(42ao) Antibody Purification from Cell Culture Supernatant Using Overload and Elute Chromatography with New Polymeric Multimodal Membranes As Stationary Phase
AIChE Annual Meeting
2015
2015 AIChE Annual Meeting Proceedings
Separations Division
Poster Session: Separations Division
Sunday, November 8, 2015 - 4:00pm to 6:00pm
This presentation will describe our latest research efforts on devising improved methods to capture and purify antibodies from cell culture supernatant using overload and elute chromatography with newly designed multimodal membranes (MMMs). The membranes incorporate ligands that can bind proteins through a combination of Coulombic interactions, hydrophobic interactions, and/or hydrogen bonding, thus widening the operation ranges for separation and improving selectivity.
Protein binding experiments with IgG show the MMM has a high equilibrium binding capacity (180 mg IgG/ml) and excellent salt tolerance. The multimodal membranes maintain binding capacities in excess of 100 mg IgG/ml at salt concentrations that are typical for elution buffers used in multi-stage chromatographic bioseparation processes. Protein dynamic binding capacities in excess of 50 mg IgG/ml were determined from breakthrough curve analysis.
The MMMs were used as the stationary phase following a Protein A purification step in the purification human IgG1 from Chinese hamster ovary (CHO) cell culture supernatant.
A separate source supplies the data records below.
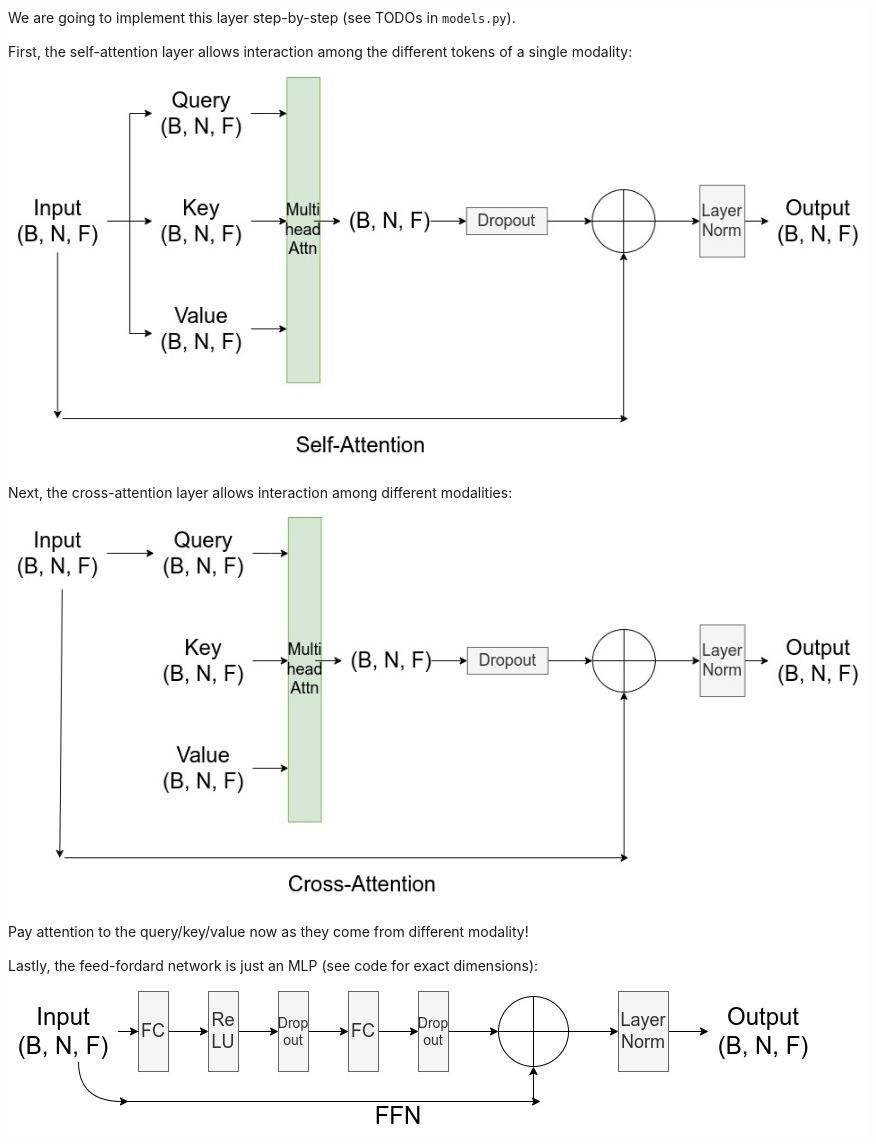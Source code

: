 We are going to implement this layer step-by-step (see TODOs in `models.py`).

First, the self-attention layer allows interaction among the different tokens of a single modality:

![sa](git_images/self_attention.jpg)

Next, the cross-attention layer allows interaction among different modalities:

![ca](git_images/cross_attention.jpg)

Pay attention to the query/key/value now as they come from different modality!

Lastly, the feed-fordard network is just an MLP (see code for exact dimensions):

![ffn](git_images/ffn.jpg)
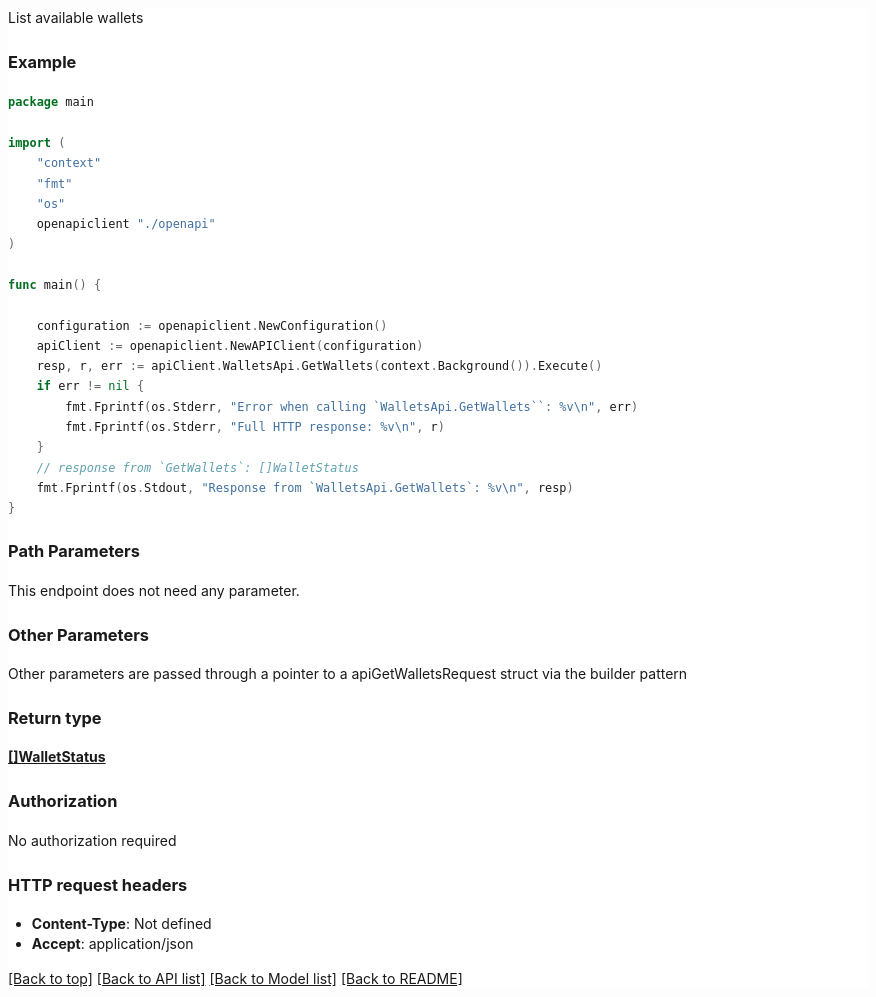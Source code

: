 List available wallets

### Example

```go
package main

import (
    "context"
    "fmt"
    "os"
    openapiclient "./openapi"
)

func main() {

    configuration := openapiclient.NewConfiguration()
    apiClient := openapiclient.NewAPIClient(configuration)
    resp, r, err := apiClient.WalletsApi.GetWallets(context.Background()).Execute()
    if err != nil {
        fmt.Fprintf(os.Stderr, "Error when calling `WalletsApi.GetWallets``: %v\n", err)
        fmt.Fprintf(os.Stderr, "Full HTTP response: %v\n", r)
    }
    // response from `GetWallets`: []WalletStatus
    fmt.Fprintf(os.Stdout, "Response from `WalletsApi.GetWallets`: %v\n", resp)
}
```

### Path Parameters

This endpoint does not need any parameter.

### Other Parameters

Other parameters are passed through a pointer to a apiGetWalletsRequest struct via the builder pattern


### Return type

[**[]WalletStatus**](WalletStatus.md)

### Authorization

No authorization required

### HTTP request headers

- **Content-Type**: Not defined
- **Accept**: application/json

[[Back to top]](#) [[Back to API list]](../README.md#documentation-for-api-endpoints)
[[Back to Model list]](../README.md#documentation-for-models)
[[Back to README]](../README.md)
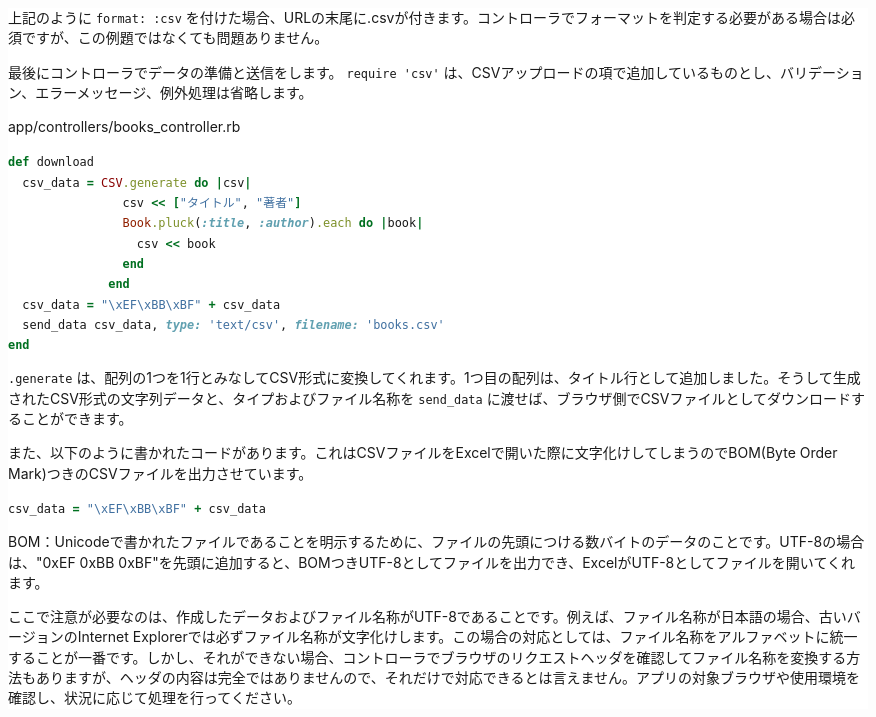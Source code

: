 上記のように `format: :csv` を付けた場合、URLの末尾に.csvが付きます。コントローラでフォーマットを判定する必要がある場合は必須ですが、この例題ではなくても問題ありません。

最後にコントローラでデータの準備と送信をします。 `require 'csv'` は、CSVアップロードの項で追加しているものとし、バリデーション、エラーメッセージ、例外処理は省略します。

app/controllers/books_controller.rb

``` ruby
def download
  csv_data = CSV.generate do |csv|
                csv << ["タイトル", "著者"]
                Book.pluck(:title, :author).each do |book|
                  csv << book
                end
              end
  csv_data = "\xEF\xBB\xBF" + csv_data
  send_data csv_data, type: 'text/csv', filename: 'books.csv'
end
```

`.generate` は、配列の1つを1行とみなしてCSV形式に変換してくれます。1つ目の配列は、タイトル行として追加しました。そうして生成されたCSV形式の文字列データと、タイプおよびファイル名称を `send_data` に渡せば、ブラウザ側でCSVファイルとしてダウンロードすることができます。

また、以下のように書かれたコードがあります。これはCSVファイルをExcelで開いた際に文字化けしてしまうのでBOM(Byte Order Mark)つきのCSVファイルを出力させています。
```rb
csv_data = "\xEF\xBB\xBF" + csv_data
```
BOM：Unicodeで書かれたファイルであることを明示するために、ファイルの先頭につける数バイトのデータのことです。UTF-8の場合は、"0xEF 0xBB 0xBF"を先頭に追加すると、BOMつきUTF-8としてファイルを出力でき、ExcelがUTF-8としてファイルを開いてくれます。


ここで注意が必要なのは、作成したデータおよびファイル名称がUTF-8であることです。例えば、ファイル名称が日本語の場合、古いバージョンのInternet Explorerでは必ずファイル名称が文字化けします。この場合の対応としては、ファイル名称をアルファベットに統一することが一番です。しかし、それができない場合、コントローラでブラウザのリクエストヘッダを確認してファイル名称を変換する方法もありますが、ヘッダの内容は完全ではありませんので、それだけで対応できるとは言えません。アプリの対象ブラウザや使用環境を確認し、状況に応じて処理を行ってください。
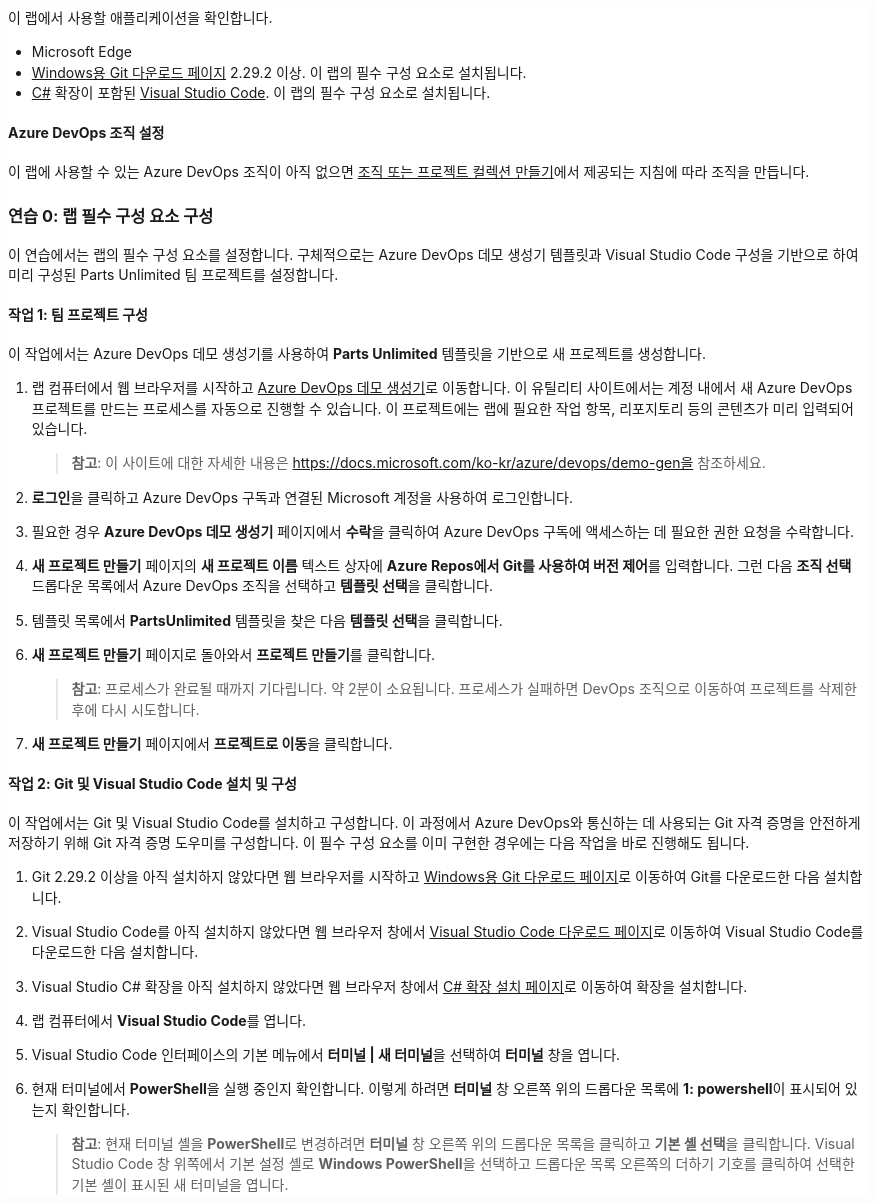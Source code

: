 이 랩에서 사용할 애플리케이션을 확인합니다.
       
-   Microsoft Edge
-   [Windows용 Git 다운로드 페이지](https://gitforwindows.org/) 2.29.2 이상. 이 랩의 필수 구성 요소로 설치됩니다. 
-   [C#](https://marketplace.visualstudio.com/items?itemName=ms-dotnettools.csharp) 확장이 포함된 [Visual Studio Code](https://code.visualstudio.com/). 이 랩의 필수 구성 요소로 설치됩니다.

#### Azure DevOps 조직 설정 

이 랩에 사용할 수 있는 Azure DevOps 조직이 아직 없으면 [조직 또는 프로젝트 컬렉션 만들기](https://docs.microsoft.com/ko-kr/azure/devops/organizations/accounts/create-organization?view=azure-devops)에서 제공되는 지침에 따라 조직을 만듭니다.

### 연습 0: 랩 필수 구성 요소 구성

이 연습에서는 랩의 필수 구성 요소를 설정합니다. 구체적으로는 Azure DevOps 데모 생성기 템플릿과 Visual Studio Code 구성을 기반으로 하여 미리 구성된 Parts Unlimited 팀 프로젝트를 설정합니다.

#### 작업 1: 팀 프로젝트 구성

이 작업에서는 Azure DevOps 데모 생성기를 사용하여 **Parts Unlimited** 템플릿을 기반으로 새 프로젝트를 생성합니다.

1.  랩 컴퓨터에서 웹 브라우저를 시작하고 [Azure DevOps 데모 생성기](https://azuredevopsdemogenerator.azurewebsites.net)로 이동합니다. 이 유틸리티 사이트에서는 계정 내에서 새 Azure DevOps 프로젝트를 만드는 프로세스를 자동으로 진행할 수 있습니다. 이 프로젝트에는 랩에 필요한 작업 항목, 리포지토리 등의 콘텐츠가 미리 입력되어 있습니다. 

    > **참고**: 이 사이트에 대한 자세한 내용은 https://docs.microsoft.com/ko-kr/azure/devops/demo-gen을 참조하세요.

1.  **로그인**을 클릭하고 Azure DevOps 구독과 연결된 Microsoft 계정을 사용하여 로그인합니다.
1.  필요한 경우 **Azure DevOps 데모 생성기** 페이지에서 **수락**을 클릭하여 Azure DevOps 구독에 액세스하는 데 필요한 권한 요청을 수락합니다.
1.  **새 프로젝트 만들기** 페이지의 **새 프로젝트 이름** 텍스트 상자에 **Azure Repos에서 Git를 사용하여 버전 제어**를 입력합니다. 그런 다음 **조직 선택** 드롭다운 목록에서 Azure DevOps 조직을 선택하고 **템플릿 선택**을 클릭합니다.
1.  템플릿 목록에서 **PartsUnlimited** 템플릿을 찾은 다음 **템플릿 선택**을 클릭합니다.
1.  **새 프로젝트 만들기** 페이지로 돌아와서 **프로젝트 만들기**를 클릭합니다.

    > **참고**: 프로세스가 완료될 때까지 기다립니다. 약 2분이 소요됩니다. 프로세스가 실패하면 DevOps 조직으로 이동하여 프로젝트를 삭제한 후에 다시 시도합니다.

1.  **새 프로젝트 만들기** 페이지에서 **프로젝트로 이동**을 클릭합니다.

#### 작업 2: Git 및 Visual Studio Code 설치 및 구성

이 작업에서는 Git 및 Visual Studio Code를 설치하고 구성합니다. 이 과정에서 Azure DevOps와 통신하는 데 사용되는 Git 자격 증명을 안전하게 저장하기 위해 Git 자격 증명 도우미를 구성합니다. 이 필수 구성 요소를 이미 구현한 경우에는 다음 작업을 바로 진행해도 됩니다.

1.  Git 2.29.2 이상을 아직 설치하지 않았다면 웹 브라우저를 시작하고 [Windows용 Git 다운로드 페이지](https://gitforwindows.org/)로 이동하여 Git를 다운로드한 다음 설치합니다. 
1.  Visual Studio Code를 아직 설치하지 않았다면 웹 브라우저 창에서 [Visual Studio Code 다운로드 페이지](https://code.visualstudio.com/)로 이동하여 Visual Studio Code를 다운로드한 다음 설치합니다. 
1.  Visual Studio C# 확장을 아직 설치하지 않았다면 웹 브라우저 창에서 [C# 확장 설치 페이지](https://marketplace.visualstudio.com/items?itemName=ms-dotnettools.csharp)로 이동하여 확장을 설치합니다.
1.  랩 컴퓨터에서 **Visual Studio Code**를 엽니다. 
1.  Visual Studio Code 인터페이스의 기본 메뉴에서 **터미널 \| 새 터미널**을 선택하여 **터미널** 창을 엽니다.
1.  현재 터미널에서 **PowerShell**을 실행 중인지 확인합니다. 이렇게 하려면 **터미널** 창 오른쪽 위의 드롭다운 목록에 **1: powershell**이 표시되어 있는지 확인합니다.

    > **참고**: 현재 터미널 셸을 **PowerShell**로 변경하려면 **터미널** 창 오른쪽 위의 드롭다운 목록을 클릭하고 **기본 셸 선택**을 클릭합니다. Visual Studio Code 창 위쪽에서 기본 설정 셸로 **Windows PowerShell**을 선택하고 드롭다운 목록 오른쪽의 더하기 기호를 클릭하여 선택한 기본 셸이 표시된 새 터미널을 엽니다.
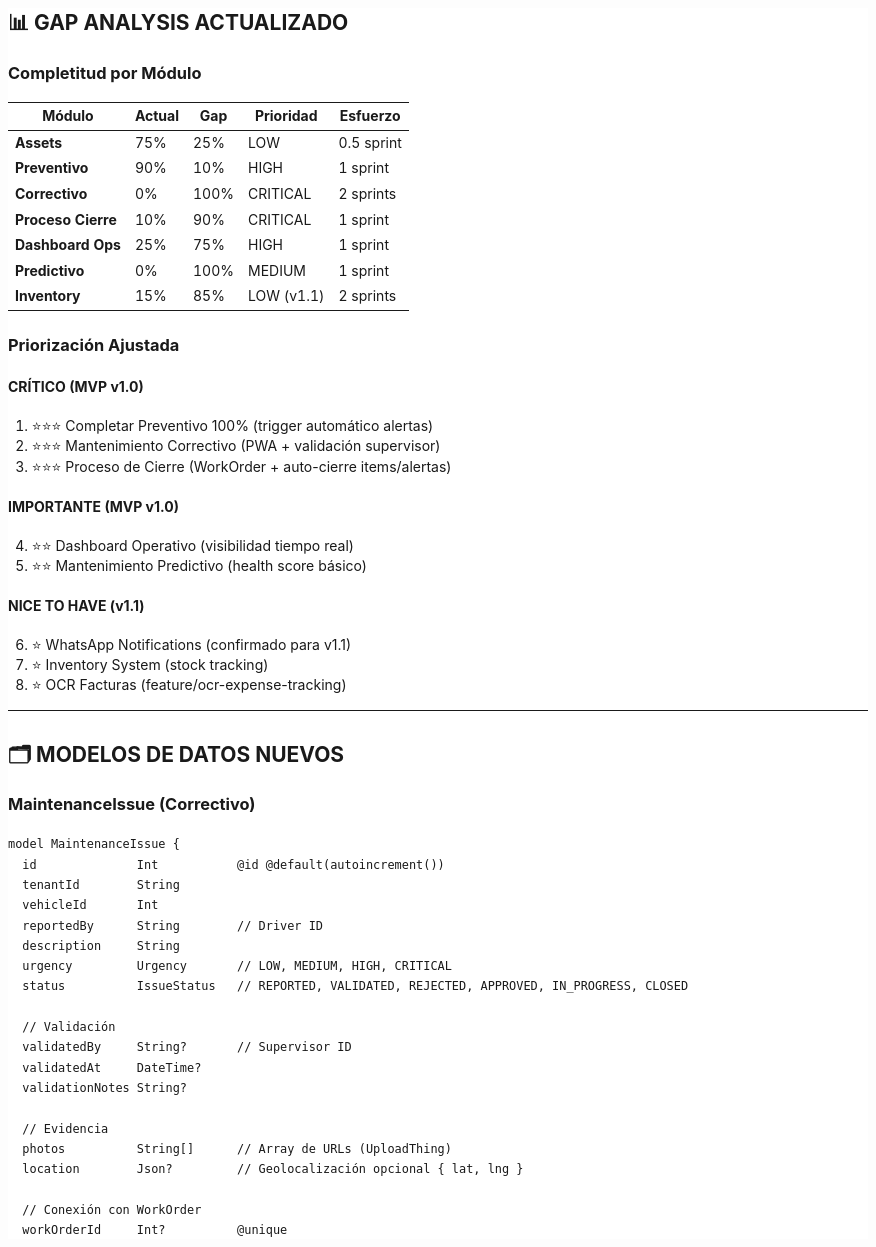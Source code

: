 
## 📊 GAP ANALYSIS ACTUALIZADO

### Completitud por Módulo

| Módulo | Actual | Gap | Prioridad | Esfuerzo |
|--------|--------|-----|-----------|----------|
| **Assets** | 75% | 25% | LOW | 0.5 sprint |
| **Preventivo** | 90% | 10% | HIGH | 1 sprint |
| **Correctivo** | 0% | 100% | CRITICAL | 2 sprints |
| **Proceso Cierre** | 10% | 90% | CRITICAL | 1 sprint |
| **Dashboard Ops** | 25% | 75% | HIGH | 1 sprint |
| **Predictivo** | 0% | 100% | MEDIUM | 1 sprint |
| **Inventory** | 15% | 85% | LOW (v1.1) | 2 sprints |

### Priorización Ajustada

#### CRÍTICO (MVP v1.0)
1. ⭐⭐⭐ Completar Preventivo 100% (trigger automático alertas)
2. ⭐⭐⭐ Mantenimiento Correctivo (PWA + validación supervisor)
3. ⭐⭐⭐ Proceso de Cierre (WorkOrder + auto-cierre items/alertas)

#### IMPORTANTE (MVP v1.0)
4. ⭐⭐ Dashboard Operativo (visibilidad tiempo real)
5. ⭐⭐ Mantenimiento Predictivo (health score básico)

#### NICE TO HAVE (v1.1)
6. ⭐ WhatsApp Notifications (confirmado para v1.1)
7. ⭐ Inventory System (stock tracking)
8. ⭐ OCR Facturas (feature/ocr-expense-tracking)

---

## 🗂️ MODELOS DE DATOS NUEVOS

### MaintenanceIssue (Correctivo)
```prisma
model MaintenanceIssue {
  id              Int           @id @default(autoincrement())
  tenantId        String
  vehicleId       Int
  reportedBy      String        // Driver ID
  description     String
  urgency         Urgency       // LOW, MEDIUM, HIGH, CRITICAL
  status          IssueStatus   // REPORTED, VALIDATED, REJECTED, APPROVED, IN_PROGRESS, CLOSED

  // Validación
  validatedBy     String?       // Supervisor ID
  validatedAt     DateTime?
  validationNotes String?

  // Evidencia
  photos          String[]      // Array de URLs (UploadThing)
  location        Json?         // Geolocalización opcional { lat, lng }

  // Conexión con WorkOrder
  workOrderId     Int?          @unique

```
The MMM stationary phase greatly enhanced load productivity compared to resin-based ion-exchange media. Further, no buffer exchange step was required between the Protein A and MMM chromatography purification steps.
In a second study, the MMMs were used as the stationary phase for the primary capture step, in place of Protein A resin chromatography. Using an overload and elute chromatography process, the MMMs demonstrated a high selectivity for capturing human IgG from CHO cell culture supernatant. A high quality protein product was obtained from the MMM chromatography purification step.
This work shows that the new MMM chromatography operation can effectively decrease the number of purification steps and shorten the purification time and/or increase load productivity in downstream processing of biologics.